Nos gusta buscar culpables. De lo que sale mal. De lo que nos frustra. De los anhelos que no se materializan. De los sentimientos no correspondidos. De la incomprensión. O de que la vida se perciba de maneras distintas. Culpables de que la realidad no sea como nos gustaría. De que el tiempo no vaya a nuestro ritmo, y a veces toque esperar.
Tener alguien a quien señalar, contra quien dirigir nuestro enfado, decepción o crítica parece que al menos permite pensar que las cosas podrían ser distintas. Más aún, que deberían ser distintas, y si no lo son, es por culpa de quienes no actúan como tendrían que hacerlo. La asignación de culpas permite convertir la frustración en algo más manejable, al poder descargar contra alguien nuestro malestar. Entonces convertimos la decepción en enfado, en reproche (público o silencioso), y en algunos casos, en conflicto.
Y demasiadas veces también, puestos a repartir culpas o asignar responsabilidades, nos cuesta empezar por nosotros mismos. Asumir las propias opciones también es importante. Y la auto-crítica es necesaria. Para no andar pensando que es el universo -o los demás- quien conspira contra uno.

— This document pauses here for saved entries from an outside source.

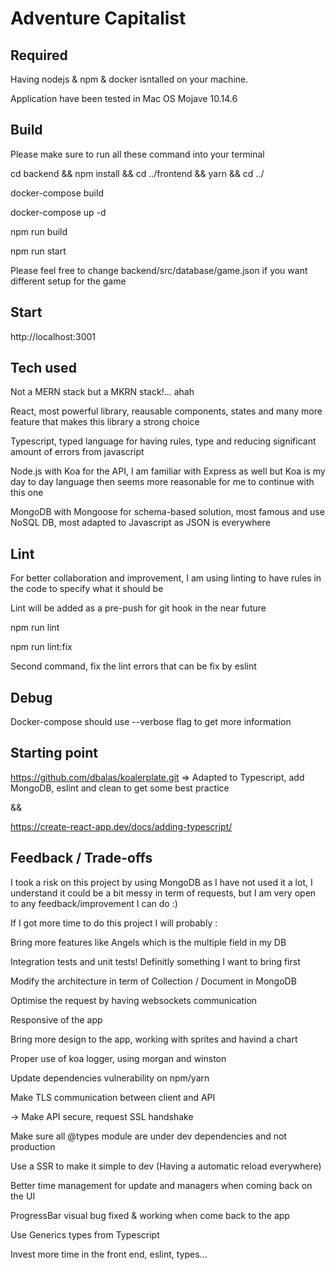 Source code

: # Adventure Capitalist


## Required

Having nodejs & npm & docker isntalled on your machine.

Application have been tested in Mac OS Mojave 10.14.6



## Build


Please make sure to run all these command into your terminal


cd backend && npm install && cd ../frontend && yarn && cd ../


docker-compose build

docker-compose up -d


npm run build

npm run start


Please feel free to change backend/src/database/game.json if you want different setup for the game


## Start


http://localhost:3001


## Tech used


Not a MERN stack but a MKRN stack!... ahah


React, most powerful library, reausable components, states and many more feature that makes this library a strong choice

Typescript, typed language for having rules, type and reducing significant amount of errors from javascript

Node.js with Koa for the API, I am familiar with Express as well but Koa is my day to day language then seems more reasonable for me to continue with this one

MongoDB with Mongoose for schema-based solution, most famous and use NoSQL DB, most adapted to Javascript as JSON is everywhere


## Lint


For better collaboration and improvement, I am using linting to have rules in the code to specify what it should be


Lint will be added as a pre-push for git hook in the near future


npm run lint

npm run lint:fix


Second command, fix the lint errors that can be fix by eslint


## Debug


Docker-compose should use --verbose flag to get more information


## Starting point

https://github.com/dbalas/koalerplate.git => Adapted to Typescript, add MongoDB, eslint and clean to get some best practice


&&


https://create-react-app.dev/docs/adding-typescript/


## Feedback / Trade-offs


I took a risk on this project by using MongoDB as I have not used it a lot, I understand it could be a bit messy in term of requests, but I am very open to any feedback/improvement I can do :)


If I got more time to do this project I will probably :


Bring more features like Angels which is the multiple field in my DB


Integration tests and unit tests! Definitly something I want to bring first


Modify the architecture in term of Collection / Document in MongoDB


Optimise the request by having websockets communication


Responsive of the app


Bring more design to the app, working with sprites and havind a chart


Proper use of koa logger, using morgan and winston


Update dependencies vulnerability on npm/yarn


Make TLS communication between client and API

-> Make API secure, request SSL handshake


Make sure all @types module are under dev dependencies and not production


Use a SSR to make it simple to dev (Having a automatic reload everywhere)


Better time management for update and managers when coming back on the UI


ProgressBar visual bug fixed & working when come back to the app


Use Generics types from Typescript


Invest more time in the front end, eslint, types...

En todo caso, aunque es posible que en algunas ocasiones sí podamos incidir en la responsabilidad que alguien tiene, ya seamos nosotros mismos u otros, muchas veces no hay culpables. No hay responsables. Y no hay mala intención detrás de esa realidad esquiva. Es, sencillamente, que nosotros no somos el centro del mundo. Y que la realidad es más compleja que nuestras expectativas. Es que las personas somos diferentes y no siempre podemos amoldarnos a las expectativas ajenas.